Departamento de Ingeniería Metalúrgica

Facultad de Ingeniería
Universidad de Santiago de Chile

Mis recuerdos de la Madre Escuela (II parte y final)

Oct
1
2012
El año 1957 fue mi 2º año en la EAO. En las radios sonaban Elvis Presley, Fat Domino, The Platters y la rubia Doris Day. (Crónicas de Carlos Cid)

El año 1957 fue mi 2º año en la EAO. En las radios sonaban Elvis Presley, Fat Domino, The Platters y la  rubia Doris Day. Los programas de música eran Discomanía que Raúl Matas conducía a las 10:00 horas en Radio Minería y El Tocadisco, que se emitía a las 18:30 en Radio Cooperativa.

En esos tiempos se escuchaba mayormente música norteamericana. No teníamos música urbana propia y la música folclórica tradicional era de tipo campesina, cantada por pitucos disfrazados de huasos.

La música del mundo popular consistía en tango, vals peruano, bolero y cha cha cha. Y la del campo, en corridos mejicanos. Guadalupe del Carmen, cantante de rancheras, oriunda de Chanco, fue la artista que vendió más discos en toda la historia en esos años, después vino Cecilia, a  quien hoy en día muchas quieren emular.

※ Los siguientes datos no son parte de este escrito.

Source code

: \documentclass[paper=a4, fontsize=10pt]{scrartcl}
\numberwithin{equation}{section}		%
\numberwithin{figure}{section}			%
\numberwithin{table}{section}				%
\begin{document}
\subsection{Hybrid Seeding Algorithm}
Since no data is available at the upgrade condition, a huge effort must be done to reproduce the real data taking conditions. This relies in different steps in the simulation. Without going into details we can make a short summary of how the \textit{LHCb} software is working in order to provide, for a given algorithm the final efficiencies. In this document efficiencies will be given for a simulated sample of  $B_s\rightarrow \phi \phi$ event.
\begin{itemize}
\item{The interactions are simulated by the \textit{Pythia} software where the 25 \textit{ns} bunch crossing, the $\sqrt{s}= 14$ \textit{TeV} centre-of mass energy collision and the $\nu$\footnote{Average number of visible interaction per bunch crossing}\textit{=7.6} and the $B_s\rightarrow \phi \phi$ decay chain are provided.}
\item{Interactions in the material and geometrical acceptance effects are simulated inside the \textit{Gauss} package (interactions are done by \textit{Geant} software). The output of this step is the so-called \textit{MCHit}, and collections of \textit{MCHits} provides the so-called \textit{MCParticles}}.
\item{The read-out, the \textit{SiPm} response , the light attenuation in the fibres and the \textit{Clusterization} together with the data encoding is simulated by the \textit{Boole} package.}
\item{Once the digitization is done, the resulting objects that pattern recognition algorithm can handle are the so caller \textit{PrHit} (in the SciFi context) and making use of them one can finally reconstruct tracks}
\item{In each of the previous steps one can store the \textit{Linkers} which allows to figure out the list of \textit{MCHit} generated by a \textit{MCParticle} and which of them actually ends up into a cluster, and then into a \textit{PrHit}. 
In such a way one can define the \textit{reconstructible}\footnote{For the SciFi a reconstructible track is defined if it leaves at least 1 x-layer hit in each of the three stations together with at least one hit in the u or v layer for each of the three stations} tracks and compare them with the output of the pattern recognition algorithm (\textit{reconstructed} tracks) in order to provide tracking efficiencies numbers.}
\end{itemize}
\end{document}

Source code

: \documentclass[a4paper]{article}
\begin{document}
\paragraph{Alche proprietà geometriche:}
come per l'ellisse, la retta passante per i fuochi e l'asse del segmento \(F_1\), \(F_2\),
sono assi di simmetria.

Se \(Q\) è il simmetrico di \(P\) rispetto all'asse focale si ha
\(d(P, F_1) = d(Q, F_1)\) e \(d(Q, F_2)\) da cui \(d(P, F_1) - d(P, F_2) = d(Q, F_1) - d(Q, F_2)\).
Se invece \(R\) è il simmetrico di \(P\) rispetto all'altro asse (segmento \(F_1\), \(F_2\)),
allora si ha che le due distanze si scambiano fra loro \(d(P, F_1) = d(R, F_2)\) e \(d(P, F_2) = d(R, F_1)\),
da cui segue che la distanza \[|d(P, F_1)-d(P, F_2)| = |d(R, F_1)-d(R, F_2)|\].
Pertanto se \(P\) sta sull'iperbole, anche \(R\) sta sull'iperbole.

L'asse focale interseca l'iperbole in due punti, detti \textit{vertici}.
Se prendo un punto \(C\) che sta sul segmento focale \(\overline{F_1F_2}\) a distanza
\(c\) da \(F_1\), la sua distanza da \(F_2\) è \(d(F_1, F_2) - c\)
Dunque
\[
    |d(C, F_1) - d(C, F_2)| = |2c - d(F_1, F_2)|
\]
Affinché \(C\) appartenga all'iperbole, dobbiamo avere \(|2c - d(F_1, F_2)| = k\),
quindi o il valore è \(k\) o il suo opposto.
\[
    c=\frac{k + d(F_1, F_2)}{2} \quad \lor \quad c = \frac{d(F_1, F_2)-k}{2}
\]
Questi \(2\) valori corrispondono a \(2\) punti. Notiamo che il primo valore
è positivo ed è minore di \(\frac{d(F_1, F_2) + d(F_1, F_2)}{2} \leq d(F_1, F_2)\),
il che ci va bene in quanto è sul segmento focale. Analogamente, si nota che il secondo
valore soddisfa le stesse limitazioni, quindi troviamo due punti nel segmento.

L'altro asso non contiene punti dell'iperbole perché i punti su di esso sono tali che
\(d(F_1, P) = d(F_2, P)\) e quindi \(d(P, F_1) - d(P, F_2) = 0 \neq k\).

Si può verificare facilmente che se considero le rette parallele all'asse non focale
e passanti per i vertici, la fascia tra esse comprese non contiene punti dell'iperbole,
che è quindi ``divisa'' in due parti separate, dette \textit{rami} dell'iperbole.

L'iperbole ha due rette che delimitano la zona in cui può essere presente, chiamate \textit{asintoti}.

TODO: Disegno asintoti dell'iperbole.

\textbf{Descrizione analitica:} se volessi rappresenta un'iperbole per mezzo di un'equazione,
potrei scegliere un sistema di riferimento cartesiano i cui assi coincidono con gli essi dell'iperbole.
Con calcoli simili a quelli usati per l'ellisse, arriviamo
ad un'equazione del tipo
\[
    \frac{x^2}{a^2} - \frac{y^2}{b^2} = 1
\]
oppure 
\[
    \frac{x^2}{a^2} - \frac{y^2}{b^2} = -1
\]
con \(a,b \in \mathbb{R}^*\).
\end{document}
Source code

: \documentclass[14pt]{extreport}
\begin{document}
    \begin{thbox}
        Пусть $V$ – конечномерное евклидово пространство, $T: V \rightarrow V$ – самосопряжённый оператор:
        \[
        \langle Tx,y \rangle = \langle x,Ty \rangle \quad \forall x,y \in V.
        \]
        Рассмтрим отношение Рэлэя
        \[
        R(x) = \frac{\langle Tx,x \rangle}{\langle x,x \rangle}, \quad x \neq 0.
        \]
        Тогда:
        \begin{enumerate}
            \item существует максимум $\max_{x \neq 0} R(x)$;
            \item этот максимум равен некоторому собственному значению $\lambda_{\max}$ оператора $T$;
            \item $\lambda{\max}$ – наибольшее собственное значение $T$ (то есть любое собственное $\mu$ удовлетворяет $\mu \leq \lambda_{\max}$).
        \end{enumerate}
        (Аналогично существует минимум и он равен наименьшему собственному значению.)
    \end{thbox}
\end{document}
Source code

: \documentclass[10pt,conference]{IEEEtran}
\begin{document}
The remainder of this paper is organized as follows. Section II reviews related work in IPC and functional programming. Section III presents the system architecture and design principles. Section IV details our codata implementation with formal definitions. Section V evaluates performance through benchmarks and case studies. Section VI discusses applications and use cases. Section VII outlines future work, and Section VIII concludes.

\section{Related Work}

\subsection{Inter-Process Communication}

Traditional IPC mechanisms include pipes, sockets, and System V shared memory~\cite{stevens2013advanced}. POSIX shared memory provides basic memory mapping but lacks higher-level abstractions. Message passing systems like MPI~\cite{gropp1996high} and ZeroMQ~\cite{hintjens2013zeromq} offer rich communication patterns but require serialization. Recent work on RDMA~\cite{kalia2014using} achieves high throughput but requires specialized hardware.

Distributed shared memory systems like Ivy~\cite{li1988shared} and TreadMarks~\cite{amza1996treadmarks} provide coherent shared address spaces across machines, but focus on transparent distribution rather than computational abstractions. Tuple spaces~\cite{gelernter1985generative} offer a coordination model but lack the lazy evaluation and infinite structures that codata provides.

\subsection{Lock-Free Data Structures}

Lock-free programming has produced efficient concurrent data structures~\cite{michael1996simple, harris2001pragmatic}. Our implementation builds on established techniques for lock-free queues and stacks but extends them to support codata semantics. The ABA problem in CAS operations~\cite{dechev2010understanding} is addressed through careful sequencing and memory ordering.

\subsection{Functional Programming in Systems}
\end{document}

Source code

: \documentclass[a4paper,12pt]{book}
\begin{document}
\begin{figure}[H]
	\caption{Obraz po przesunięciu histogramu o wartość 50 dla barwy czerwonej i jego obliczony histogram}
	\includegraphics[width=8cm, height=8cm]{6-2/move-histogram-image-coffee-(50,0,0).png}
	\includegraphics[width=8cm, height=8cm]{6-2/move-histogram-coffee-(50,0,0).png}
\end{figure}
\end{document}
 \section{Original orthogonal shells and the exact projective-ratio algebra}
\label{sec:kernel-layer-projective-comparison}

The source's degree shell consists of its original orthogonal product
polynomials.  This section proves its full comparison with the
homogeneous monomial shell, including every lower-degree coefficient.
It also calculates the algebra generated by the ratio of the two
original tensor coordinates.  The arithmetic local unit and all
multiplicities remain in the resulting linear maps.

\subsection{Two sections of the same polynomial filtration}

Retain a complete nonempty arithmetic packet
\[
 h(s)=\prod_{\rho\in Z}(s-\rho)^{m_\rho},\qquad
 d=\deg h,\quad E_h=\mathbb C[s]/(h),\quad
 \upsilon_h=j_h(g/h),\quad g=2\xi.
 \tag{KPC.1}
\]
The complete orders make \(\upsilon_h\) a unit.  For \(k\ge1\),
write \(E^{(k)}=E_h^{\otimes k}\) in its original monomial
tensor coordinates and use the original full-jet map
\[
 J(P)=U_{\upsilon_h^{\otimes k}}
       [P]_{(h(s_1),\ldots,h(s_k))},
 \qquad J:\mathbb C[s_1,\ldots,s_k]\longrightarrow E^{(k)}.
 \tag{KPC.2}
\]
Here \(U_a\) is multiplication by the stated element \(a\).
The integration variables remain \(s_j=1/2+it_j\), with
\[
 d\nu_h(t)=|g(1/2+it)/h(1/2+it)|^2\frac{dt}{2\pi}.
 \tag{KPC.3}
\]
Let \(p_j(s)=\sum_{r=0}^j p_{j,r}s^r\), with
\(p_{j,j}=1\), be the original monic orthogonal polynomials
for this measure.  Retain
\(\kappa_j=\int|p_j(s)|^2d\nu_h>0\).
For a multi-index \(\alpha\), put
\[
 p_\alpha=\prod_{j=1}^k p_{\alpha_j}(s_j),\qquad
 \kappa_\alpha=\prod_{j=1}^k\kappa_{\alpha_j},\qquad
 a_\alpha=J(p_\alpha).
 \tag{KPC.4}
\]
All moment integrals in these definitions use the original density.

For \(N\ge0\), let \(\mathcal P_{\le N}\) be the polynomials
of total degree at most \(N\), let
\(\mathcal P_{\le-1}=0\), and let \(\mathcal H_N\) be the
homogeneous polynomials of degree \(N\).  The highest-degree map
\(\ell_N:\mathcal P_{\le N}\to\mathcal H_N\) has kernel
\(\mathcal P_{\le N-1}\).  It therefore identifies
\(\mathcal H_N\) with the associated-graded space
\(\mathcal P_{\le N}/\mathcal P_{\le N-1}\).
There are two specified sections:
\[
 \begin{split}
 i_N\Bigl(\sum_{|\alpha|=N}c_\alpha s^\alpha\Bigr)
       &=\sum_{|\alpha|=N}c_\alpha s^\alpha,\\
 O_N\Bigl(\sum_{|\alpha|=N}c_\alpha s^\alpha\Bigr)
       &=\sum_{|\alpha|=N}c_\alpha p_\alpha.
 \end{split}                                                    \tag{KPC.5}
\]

El gobierno de Carlos Ibáñez tenía “la escoba” en la economía y contrató a la Comisión Klein Sacks proveniente de USA, para que le diera una manito. Los cuatro gringos guatones que la componían recomendaron, prioritariamente, congelamiento de sueldos y salarios, y eliminación de fijación de precios. El gobernante de uniforme les dijo OK a  todo, y una de las tantas medidas que tomó fue subir el pasaje de los microbuses.

Mejor no lo hubiera hecho; es que quedó la tendalada. Hubo dos días de revuelta y saqueo en Valparaíso y Santiago, con un saldo de 160 muertos y cinco mil heridos. Se decretó estado de sitio y en cada destartalada micro instalaron a un milico de guardia.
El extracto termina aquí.